Every record has to be written out exactly, with no line missing.
*** MATERIAL PROVIDED Section Begins ***
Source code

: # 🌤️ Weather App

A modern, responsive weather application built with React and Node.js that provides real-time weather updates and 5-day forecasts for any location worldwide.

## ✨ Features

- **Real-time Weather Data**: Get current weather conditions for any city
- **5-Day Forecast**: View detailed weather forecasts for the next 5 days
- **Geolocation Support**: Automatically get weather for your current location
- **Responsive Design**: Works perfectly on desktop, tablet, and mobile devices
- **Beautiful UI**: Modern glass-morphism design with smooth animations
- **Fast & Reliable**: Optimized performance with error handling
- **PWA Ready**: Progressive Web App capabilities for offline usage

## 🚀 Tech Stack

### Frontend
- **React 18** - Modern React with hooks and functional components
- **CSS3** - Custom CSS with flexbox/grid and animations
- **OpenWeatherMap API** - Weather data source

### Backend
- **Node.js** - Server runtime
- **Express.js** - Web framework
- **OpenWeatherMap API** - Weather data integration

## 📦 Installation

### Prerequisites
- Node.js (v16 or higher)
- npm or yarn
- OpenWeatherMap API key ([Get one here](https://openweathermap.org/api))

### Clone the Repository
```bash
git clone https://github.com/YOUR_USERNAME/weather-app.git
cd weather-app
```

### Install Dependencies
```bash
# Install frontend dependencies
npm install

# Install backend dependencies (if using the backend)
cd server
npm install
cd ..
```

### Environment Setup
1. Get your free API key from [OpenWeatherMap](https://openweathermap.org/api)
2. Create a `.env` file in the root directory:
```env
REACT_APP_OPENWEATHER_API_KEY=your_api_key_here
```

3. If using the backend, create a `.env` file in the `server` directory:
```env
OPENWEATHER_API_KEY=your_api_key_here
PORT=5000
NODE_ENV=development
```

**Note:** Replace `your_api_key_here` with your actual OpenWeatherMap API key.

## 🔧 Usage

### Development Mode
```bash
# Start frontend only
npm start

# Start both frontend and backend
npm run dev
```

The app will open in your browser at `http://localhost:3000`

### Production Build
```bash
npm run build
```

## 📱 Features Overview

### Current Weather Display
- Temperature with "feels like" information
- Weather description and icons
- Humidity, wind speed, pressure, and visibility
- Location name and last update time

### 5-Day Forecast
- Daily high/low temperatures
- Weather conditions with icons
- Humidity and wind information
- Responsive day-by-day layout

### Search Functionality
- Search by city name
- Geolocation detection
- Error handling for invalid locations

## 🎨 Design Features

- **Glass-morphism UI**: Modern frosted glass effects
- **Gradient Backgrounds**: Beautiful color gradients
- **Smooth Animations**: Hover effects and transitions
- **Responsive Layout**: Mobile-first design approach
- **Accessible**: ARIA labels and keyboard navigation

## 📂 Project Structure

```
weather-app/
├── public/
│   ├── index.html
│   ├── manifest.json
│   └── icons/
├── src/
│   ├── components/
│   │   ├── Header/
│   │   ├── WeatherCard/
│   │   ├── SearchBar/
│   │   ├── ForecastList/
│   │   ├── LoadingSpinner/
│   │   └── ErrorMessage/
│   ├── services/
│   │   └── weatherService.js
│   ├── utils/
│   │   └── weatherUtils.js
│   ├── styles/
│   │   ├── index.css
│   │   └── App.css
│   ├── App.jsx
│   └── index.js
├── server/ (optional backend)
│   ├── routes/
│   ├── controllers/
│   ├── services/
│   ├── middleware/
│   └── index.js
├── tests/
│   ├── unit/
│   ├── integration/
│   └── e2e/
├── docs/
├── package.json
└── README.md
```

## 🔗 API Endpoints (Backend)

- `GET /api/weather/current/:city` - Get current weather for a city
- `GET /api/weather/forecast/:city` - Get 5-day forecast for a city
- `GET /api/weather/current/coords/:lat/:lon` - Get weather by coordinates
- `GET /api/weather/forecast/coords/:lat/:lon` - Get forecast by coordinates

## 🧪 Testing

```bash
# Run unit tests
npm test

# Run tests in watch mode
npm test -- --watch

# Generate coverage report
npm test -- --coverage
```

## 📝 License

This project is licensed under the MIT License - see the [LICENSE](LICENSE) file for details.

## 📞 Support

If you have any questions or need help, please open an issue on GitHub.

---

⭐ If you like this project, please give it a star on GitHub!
*** MATERIAL PROVIDED Section Ends ***
• [TASK SOLUTION]:
Source code

: # 🌤️ Weather App

A modern, responsive weather application built with React and Node.js that provides real-time weather updates and 5-day forecasts for any location worldwide.

## ✨ Features

- **Real-time Weather Data**: Get current weather conditions for any city
- **5-Day Forecast**: View detailed weather forecasts for the next 5 days
- **Geolocation Support**: Automatically get weather for your current location
- **Responsive Design**: Works perfectly on desktop, tablet, and mobile devices
- **Beautiful UI**: Modern glass-morphism design with smooth animations
- **Fast & Reliable**: Optimized performance with error handling
- **PWA Ready**: Progressive Web App capabilities for offline usage

## 🚀 Tech Stack

### Frontend
- **React 18** - Modern React with hooks and functional components
- **CSS3** - Custom CSS with flexbox/grid and animations
- **OpenWeatherMap API** - Weather data source

### Backend
- **Node.js** - Server runtime
- **Express.js** - Web framework
- **OpenWeatherMap API** - Weather data integration

## 📦 Installation

### Prerequisites
- Node.js (v16 or higher)
- npm or yarn
- OpenWeatherMap API key ([Get one here](https://openweathermap.org/api))

### Clone the Repository
```bash
git clone https://github.com/YOUR_USERNAME/weather-app.git
cd weather-app
```

### Install Dependencies
```bash
# Install frontend dependencies
npm install

# Install backend dependencies (if using the backend)
cd server
npm install
cd ..
```

### Environment Setup
1. Get your free API key from [OpenWeatherMap](https://openweathermap.org/api)
2. Create a `.env` file in the root directory:
```env
REACT_APP_OPENWEATHER_API_KEY=your_api_key_here
```

3. If using the backend, create a `.env` file in the `server` directory:
```env
OPENWEATHER_API_KEY=your_api_key_here
PORT=5000
NODE_ENV=development
```

**Note:** Replace `your_api_key_here` with your actual OpenWeatherMap API key.

## 🔧 Usage

### Development Mode
```bash
# Start frontend only
npm start

# Start both frontend and backend
npm run dev
```

The app will open in your browser at `http://localhost:3000`

### Production Build
```bash
npm run build
```

## 📱 Features Overview

### Current Weather Display
- Temperature with "feels like" information
- Weather description and icons
- Humidity, wind speed, pressure, and visibility
- Location name and last update time

### 5-Day Forecast
- Daily high/low temperatures
- Weather conditions with icons
- Humidity and wind information
- Responsive day-by-day layout

### Search Functionality
- Search by city name
- Geolocation detection
- Error handling for invalid locations

## 🎨 Design Features

- **Glass-morphism UI**: Modern frosted glass effects
- **Gradient Backgrounds**: Beautiful color gradients
- **Smooth Animations**: Hover effects and transitions
- **Responsive Layout**: Mobile-first design approach
- **Accessible**: ARIA labels and keyboard navigation

## 📂 Project Structure

```
weather-app/
├── public/
│   ├── index.html
│   ├── manifest.json
│   └── icons/
├── src/
│   ├── components/
│   │   ├── Header/
│   │   ├── WeatherCard/
│   │   ├── SearchBar/
│   │   ├── ForecastList/
│   │   ├── LoadingSpinner/
│   │   └── ErrorMessage/
│   ├── services/
│   │   └── weatherService.js
│   ├── utils/
│   │   └── weatherUtils.js
│   ├── styles/
│   │   ├── index.css
│   │   └── App.css
│   ├── App.jsx
│   └── index.js
├── server/ (optional backend)
│   ├── routes/
│   ├── controllers/
│   ├── services/
│   ├── middleware/
│   └── index.js
├── tests/
│   ├── unit/
│   ├── integration/
│   └── e2e/
├── docs/
├── package.json
└── README.md
```

## 🔗 API Endpoints (Backend)

- `GET /api/weather/current/:city` - Get current weather for a city
- `GET /api/weather/forecast/:city` - Get 5-day forecast for a city
- `GET /api/weather/current/coords/:lat/:lon` - Get weather by coordinates
- `GET /api/weather/forecast/coords/:lat/:lon` - Get forecast by coordinates

## 🧪 Testing

```bash
# Run unit tests
npm test

# Run tests in watch mode
npm test -- --watch

# Generate coverage report
npm test -- --coverage
```

## 📝 License

This project is licensed under the MIT License - see the [LICENSE](LICENSE) file for details.

## 📞 Support

If you have any questions or need help, please open an issue on GitHub.

---

⭐ If you like this project, please give it a star on GitHub!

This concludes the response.